# Assignment Group 4

## Module B _(49 points)_
For this assignment your work will  complete a pipeline for the backend of an e-reader enhancement. Specifically, you'll use disseminated code to apply Wikifier (embedding hyperlink references in encyclopedia articles) to the content areas of open-domain html eBooks.

__B1.__ _(5 points)_ First, we're going to set up access for Project Gutenberg data. Each book in the Project Gutenberg collection has a unique ID associated with it. So, your first job is to write a function called `download_book(book_id)` that takes as input the `book_id` of a specific Project Gutenberg book and then downloads the full HTML version of the book. 

\[__Hint__: To sort out the url structure find and observe the URLs of a few (HTML-format) books on Gutenberg: https://www.gutenberg.org/ and generalize the pattern in your code, bringing in the book's ID number as a an argument into the final URL as needed.\]

__B2.__ _(2 points)_ Let's use the function you wrote in the previous part to download a book! Use this to access _Alice in Wonderland_ (ID number `19033`). To prove your code's functiomn, exhibit the first 1000 characters of the resulting document below.

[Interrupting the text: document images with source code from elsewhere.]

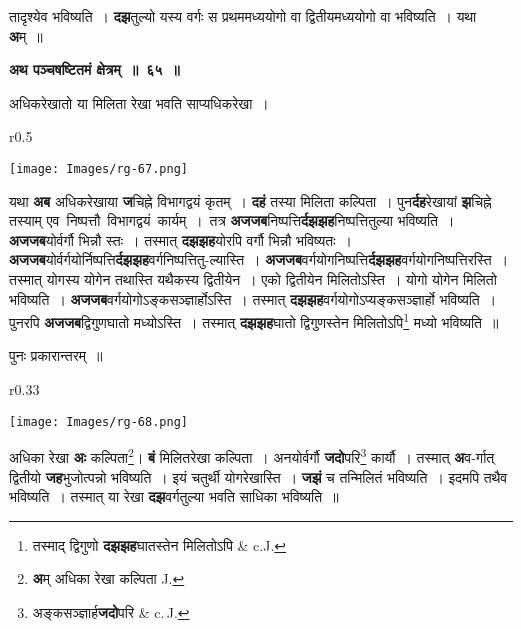 \documentclass[11pt, openany]{book}
\begin{document}
\newpage
\noindent तादृश्येव भविष्यति~। \textbf{दझ}तुल्यो यस्य वर्गः स प्रथममध्ययोगो वा द्वितीयमध्ययोगो वा भविष्यति~। यथा \textbf{अ}म्~॥
\vspace{2mm}

\begin{center}
\textbf{\large अथ पञ्चषष्टितमं क्षेत्रम्~॥~६५~॥}
\end{center}

{\ab  अधिकरेखातो या मिलिता रेखा भवति साप्यधिकरेखा~। }\\

\begin{wrapfigure}{r}{0.5\textwidth}
\vspace{-10mm}
\begin{flushright}
\texttt{[image: Images/rg-67.png]}
\end{flushright}
\vspace{-8mm}
\end{wrapfigure}

यथा \;\textbf{अब} \;अधिकरेखाया \;\textbf{ज}चिह्ने विभागद्वयं कृतम्~। \textbf{दहं} तस्या मिलिता कल्पिता~। पुन\textbf{र्दह}रेखायां \textbf{झ}चिह्ने तस्याम् एव \,निष्पत्तौ \,विभागद्वयं \,कार्यम्~। \,तत्र \textbf{अजजब}निष्पत्ति\textbf{र्दझझह}निष्पत्तितुल्या भविष्यति~। \textbf{अजजब}योर्वर्गौ भिन्नौ स्तः~। तस्मात् \textbf{दझझह}योरपि वर्गौ भिन्नौ भविष्यतः~। \textbf{अजजब}योर्वर्गयोर्निष्पत्ति\textbf{र्दझझह}वर्गनिष्पत्तितु-ल्यास्ति~। \textbf{अजजब}वर्गयोगनिष्पत्ति\textbf{र्दझझह}वर्गयोगनिष्पत्तिरस्ति~। तस्मात् योगस्य योगेन तथास्ति यथैकस्य द्वितीयेन~। एको द्वितीयेन मिलितोऽस्ति~। योगो योगेन मिलितो भविष्यति~। \textbf{अजजब}वर्गयोगोऽङ्कसञ्ज्ञार्होऽस्ति~। तस्मात् \textbf{दझझह}वर्गयोगोऽप्यङ्कसञ्ज्ञार्हो भविष्यति~। पुनरपि \textbf{अजजब}द्विगुणघातो मध्योऽस्ति~। तस्मात् \textbf{दझझह}घातो द्विगुणस्तेन मिलितोऽपि\renewcommand{\thefootnote}{१}\footnote{तस्माद् द्विगुणो \textbf{दझझह}घातस्तेन मिलितोऽपि {\en \& c.\;J.}} मध्यो भविष्यति~॥

\begin{center}
पुनः प्रकारान्तरम्~॥
\end{center}

\begin{wrapfigure}{r}{0.33\textwidth}
\vspace{-10mm}
\begin{center}
\texttt{[image: Images/rg-68.png]}
\end{center}
\vspace{-8mm}
\end{wrapfigure}

अधिका \;रेखा \;\textbf{अः} \;कल्पिता\renewcommand{\thefootnote}{२}\footnote{\textbf{अ}म् अधिका रेखा कल्पिता {\en J.}}\;। \;\textbf{बं} \;मिलितरेखा कल्पिता~। अनयोर्वर्गौ \textbf{जदो}परि\renewcommand{\thefootnote}{३}\footnote{अङ्कसञ्ज्ञार्ह\textbf{जदो}परि {\en \& c.\,J.}} कार्यौ~। तस्मात् \textbf{अ}व-र्गात् द्वितीयो \textbf{जह}भुजोत्पन्नो भविष्यति~। इयं चतुर्थी योगरेखास्ति~। \textbf{जझं} च तन्मिलितं भविष्यति~। इदमपि तथैव भविष्यति~। तस्मात् या रेखा \textbf{दझ}वर्गतुल्या भवति साधिका भविष्यति~॥
\end{document}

__B3.__ _(7 pts)_ Now that we have a downloader, the next step is to wrap its code in another that manages the files we've downloaded in a database.

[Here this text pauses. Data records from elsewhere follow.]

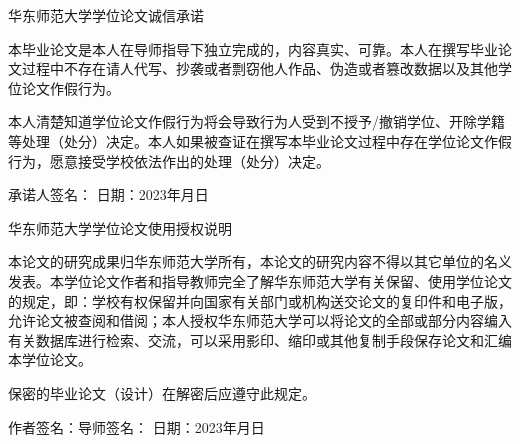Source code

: \clearpage                                          %
\thispagestyle{empty}                               %

\vspace{10mm}
\begin{center}
{\Large\textbf\heiti{} 华东师范大学学位论文诚信承诺}   %
\end{center}



本毕业论文是本人在导师指导下独立完成的，内容真实、可靠。本人在撰写毕业论文过程中不存在请人代写、抄袭或者剽窃他人作品、伪造或者篡改数据以及其他学位论文作假行为。

本人清楚知道学位论文作假行为将会导致行为人受到不授予/撤销学位、开除学籍等处理（处分）决定。本人如果被查证在撰写本毕业论文过程中存在学位论文作假行为，愿意接受学校依法作出的处理（处分）决定。

\vspace{5mm}
承诺人签名： \hfill { 日期：2023年\quad 月\quad 日}


\vspace{30mm}
\begin{center}
{\Large\textbf\heiti{} 华东师范大学学位论文使用授权说明}   %
\end{center}

本论文的研究成果归华东师范大学所有，本论文的研究内容不得以其它单位的名义发表。本学位论文作者和指导教师完全了解华东师范大学有关保留、使用学位论文的规定，即：学校有权保留并向国家有关部门或机构送交论文的复印件和电子版，允许论文被查阅和借阅；本人授权华东师范大学可以将论文的全部或部分内容编入有关数据库进行检索、交流，可以采用影印、缩印或其他复制手段保存论文和汇编本学位论文。

保密的毕业论文（设计）在解密后应遵守此规定。

\vspace{5mm}
作者签名：\qquad\qquad\qquad\qquad\quad             导师签名：          \hfill { 日期：2023年\quad 月\quad 日}


\newpage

In particular, write a function called `get_html(book_id)` that does the following:

1. Checks to see if a corresponding filename (i.e., `book_id + '.html'` extension) exists in the `'./data/html/'` directory, and
    1. loads the html file as text (only if it exists!!) or
    - uses `download_book()` to access the document from Gutenberg (only if the file doesn't exist!) and stores the accessed html copy in `'data/html/'`,
- but always `return`s the text specified by the user.

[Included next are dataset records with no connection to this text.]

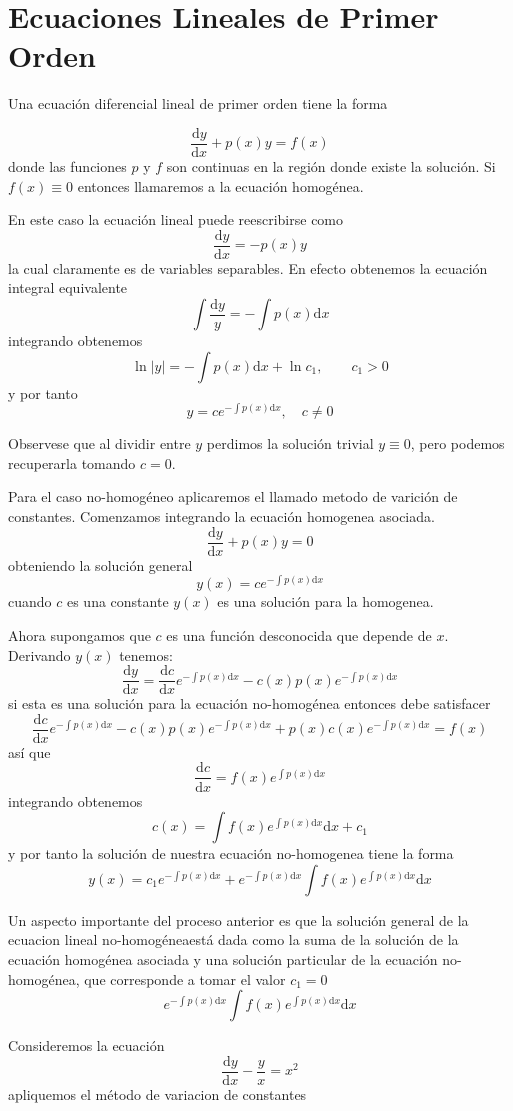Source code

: \section{Ecuaciones Lineales de Primer Orden}

Una ecuación diferencial lineal de primer orden tiene la forma

$$
\frac{\mathrm{d}y}{\mathrm{d}x}+p(x)y=f(x)
$$
donde las funciones $p$ y $f$ son continuas en la región donde existe la solución. Si $f(x)\equiv0$ entonces llamaremos a la ecuación homogénea.

En este caso la ecuación lineal puede reescribirse como
$$
\frac{\mathrm{d}y}{\mathrm{d}x}=-p(x)y
$$
la cual claramente es de variables separables. En efecto obtenemos la ecuación integral equivalente 
$$
\int\frac{\mathrm{d}y}{y}=-\int p(x)\mathrm{d}x
$$
integrando obtenemos
$$
\ln |y|=-\int p(x)\mathrm{d}x+\ln c_1,\qquad c_1>0
$$
y por tanto
$$
y=ce^{-\int p(x)\mathrm{d}x}, \quad c\neq 0
$$

Observese que al dividir entre $y$ perdimos la solución trivial $y\equiv 0$, pero podemos recuperarla tomando $c=0$.

Para el caso no-homogéneo aplicaremos el llamado metodo de varición de constantes. Comenzamos integrando la ecuación homogenea asociada.
$$
\frac{\mathrm{d}y}{\mathrm{d}x}+p(x)y=0
$$
obteniendo la solución general
$$
y(x)=ce^{-\int p(x)\mathrm{d}x}
$$
cuando $c$ es una constante $y(x)$ es una solución para la homogenea. 

Ahora supongamos que $c$ es una función desconocida que depende de $x$. Derivando $y(x)$ tenemos:
$$
\frac{\mathrm{d}y}{\mathrm{d}x}=\frac{\mathrm{d}c}{\mathrm{d}x}e^{-\int p(x)\mathrm{d}x}-c(x)p(x)e^{-\int p(x)\mathrm{d}x}
$$
si esta es una solución para la ecuación no-homogénea entonces debe satisfacer
$$
\frac{\mathrm{d}c}{\mathrm{d}x}e^{-\int p(x)\mathrm{d}x}-c(x)p(x)e^{-\int p(x)\mathrm{d}x}+p(x)c(x)e^{-\int p(x)\mathrm{d}x}=f(x)
$$
así que
$$
\frac{\mathrm{d}c}{\mathrm{d}x}=f(x)e^{\int p(x)\mathrm{d}x}
$$
integrando obtenemos
$$
c(x)=\int f(x)e^{\int p(x)\mathrm{d}x}\mathrm{d}x+c_1
$$
y por tanto la solución de nuestra ecuación no-homogenea tiene la forma
$$
y(x)=c_1e^{-\int p(x)\mathrm{d}x}+e^{-\int p(x)\mathrm{d}x}\int f(x)e^{\int p(x)\mathrm{d}x}\mathrm{d}x
$$

Un aspecto importante del proceso anterior es que la solución general de la ecuacion lineal no-homogéneaestá dada como la suma de la solución de la ecuación homogénea asociada y una solución particular de la ecuación no-homogénea, que corresponde a tomar el valor $c_1=0$
$$
e^{-\int p(x)\mathrm{d}x}\int f(x)e^{\int p(x)\mathrm{d}x}\mathrm{d}x
$$

\begin{ejemplo}
 Consideremos la ecuación
 $$
 \frac{\mathrm{d}y}{\mathrm{d}x}-\frac{y}{x}=x^2
 $$
 apliquemos el método de variacion de constantes
 
\end{ejemplo}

\[__Hint.__ To check and see if a file exists, you can use the `os` module `.path.exists(PATH)` method.\]

__B4.__ _(3 pts)_ To perform Wikifications of our book we'll be using a 'homemade' client module (See __Module A__ for full development) to manage the API made available by [wikifier.org](http://wikifier.org). To use this module, you'll still have to register for a `USER_KEY`. So, follow instructions at http://wikifier.org/info.html for a `USER_KEY`, and to test your setup apply the module's code to the file `example_text.txt`, inside of `./data/texts/`.

To do this, utilize the two methods:
- `wikification = wikifier.get_wikification(file_name, USER_KEY)`
- `annotated_doc = wikifier.embed_links(wikification)`

Note: the 'homemade' client assumes the plain text (to be wikified) exists inside of `./data/texts/`, and automatically caches any wikification output in `./data/wikifications/`. This file structure is essential!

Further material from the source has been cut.